Considerando (i) que o despacho econômico no Brasil representa a incerteza hidrológica, utilizando critérios de aversão ao risco frente a esta incerteza; e (ii) que a programação diária, no curtíssimo-prazo, é auxiliada por um modelo que representa diversas características do sistema e da operação real – maior resolução temporal, unit commitment, representação linear por partes de limites dinâmicos, etc. – algumas perguntas surgem: por que houve necessidade de acionamento termoelétrico adicional? Seriam o critério e os parâmetros atuais de aversão ao risco insuficientes? Há características operativas relevantes ainda não representadas com detalhe suficiente? Ou seria a situação atual um resultado conjunto destes fatores?
O contexto energético
Ao longo de 2020 a situação energética não foi severa: a carga acumulada até outubro foi cerca de 2% inferior à observada durante o mesmo período de 2019, sendo mais de 6% inferior às projeções do início do ano – PEN 2020-24. Houve ainda a entrada, ao longo do ano, de mais de 3,5 GW de capacidade instalada. Até julho a ENA acumulada no SIN era cerca de 90% da média histórica, ou seja, longe de ser um dos piores anos. Por conta da baixa demanda, a elevação do armazenamento foi expressiva, atingindo 60% da capacidade máxima ao fim do primeiro semestre – valor superior ao observado nos últimos cinco anos na mesma época.
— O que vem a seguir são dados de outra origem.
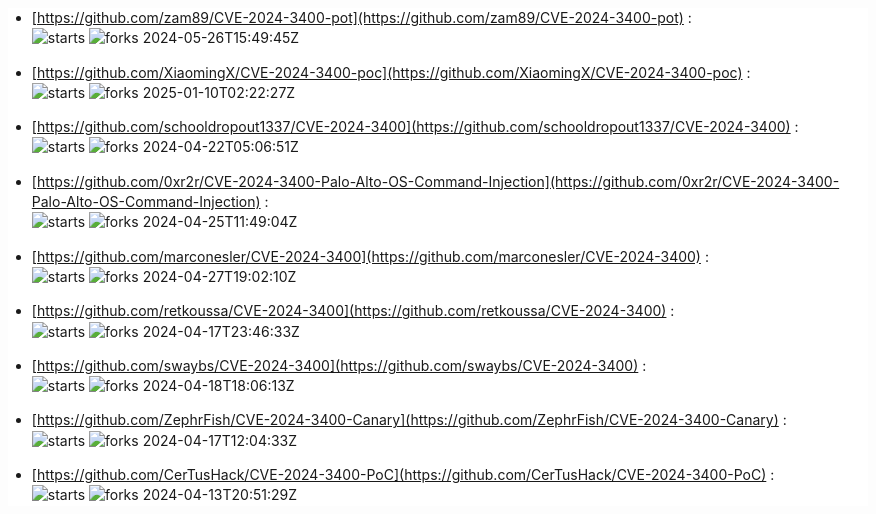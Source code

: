 - [https://github.com/zam89/CVE-2024-3400-pot](https://github.com/zam89/CVE-2024-3400-pot) :  
![starts](https://img.shields.io/github/stars/zam89/CVE-2024-3400-pot.svg) 
![forks](https://img.shields.io/github/forks/zam89/CVE-2024-3400-pot.svg) 
2024-05-26T15:49:45Z

- [https://github.com/XiaomingX/CVE-2024-3400-poc](https://github.com/XiaomingX/CVE-2024-3400-poc) :  
![starts](https://img.shields.io/github/stars/XiaomingX/CVE-2024-3400-poc.svg) 
![forks](https://img.shields.io/github/forks/XiaomingX/CVE-2024-3400-poc.svg) 
2025-01-10T02:22:27Z

- [https://github.com/schooldropout1337/CVE-2024-3400](https://github.com/schooldropout1337/CVE-2024-3400) :  
![starts](https://img.shields.io/github/stars/schooldropout1337/CVE-2024-3400.svg) 
![forks](https://img.shields.io/github/forks/schooldropout1337/CVE-2024-3400.svg) 
2024-04-22T05:06:51Z

- [https://github.com/0xr2r/CVE-2024-3400-Palo-Alto-OS-Command-Injection](https://github.com/0xr2r/CVE-2024-3400-Palo-Alto-OS-Command-Injection) :  
![starts](https://img.shields.io/github/stars/0xr2r/CVE-2024-3400-Palo-Alto-OS-Command-Injection.svg) 
![forks](https://img.shields.io/github/forks/0xr2r/CVE-2024-3400-Palo-Alto-OS-Command-Injection.svg) 
2024-04-25T11:49:04Z

- [https://github.com/marconesler/CVE-2024-3400](https://github.com/marconesler/CVE-2024-3400) :  
![starts](https://img.shields.io/github/stars/marconesler/CVE-2024-3400.svg) 
![forks](https://img.shields.io/github/forks/marconesler/CVE-2024-3400.svg) 
2024-04-27T19:02:10Z

- [https://github.com/retkoussa/CVE-2024-3400](https://github.com/retkoussa/CVE-2024-3400) :  
![starts](https://img.shields.io/github/stars/retkoussa/CVE-2024-3400.svg) 
![forks](https://img.shields.io/github/forks/retkoussa/CVE-2024-3400.svg) 
2024-04-17T23:46:33Z

- [https://github.com/swaybs/CVE-2024-3400](https://github.com/swaybs/CVE-2024-3400) :  
![starts](https://img.shields.io/github/stars/swaybs/CVE-2024-3400.svg) 
![forks](https://img.shields.io/github/forks/swaybs/CVE-2024-3400.svg) 
2024-04-18T18:06:13Z

- [https://github.com/ZephrFish/CVE-2024-3400-Canary](https://github.com/ZephrFish/CVE-2024-3400-Canary) :  
![starts](https://img.shields.io/github/stars/ZephrFish/CVE-2024-3400-Canary.svg) 
![forks](https://img.shields.io/github/forks/ZephrFish/CVE-2024-3400-Canary.svg) 
2024-04-17T12:04:33Z

- [https://github.com/CerTusHack/CVE-2024-3400-PoC](https://github.com/CerTusHack/CVE-2024-3400-PoC) :  
![starts](https://img.shields.io/github/stars/CerTusHack/CVE-2024-3400-PoC.svg) 
![forks](https://img.shields.io/github/forks/CerTusHack/CVE-2024-3400-PoC.svg) 
2024-04-13T20:51:29Z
A partir de agosto, no entanto, o balanço energético foi mais exigente: a ENA observada no SIN entre agosto e outubro está entre as quatro piores do histórico, sendo o mês de outubro o mais severo já visto. A carga mostrou sinais de retomada, superando o mesmo período de 2019 em 1.7 GW médios. O resultado foi o esvaziamento de mais de 30 p.p. da energia armazenada do SIN desde o início de julho, o mais expressivo desde 2012, culminando com a decisão do CMSE.
Desde a deliberação vimos o balanço energético ser alterado: no acumulado do mês até 17 de novembro [1] a geração termoelétrica praticada superou os 14 GW médios (23% da carga), sendo cerca de 2,6 GW médios acionados por garantia energética, além de 1,3 GW médios (3% da carga) recebidos por importação – com custos variáveis de até 1000 R$/MWh. Para fins de comparação, até o dia 17 de outubro, imediatamente antes à deliberação, a parcela termoelétrica correspondia à 18% da carga e não havia importação.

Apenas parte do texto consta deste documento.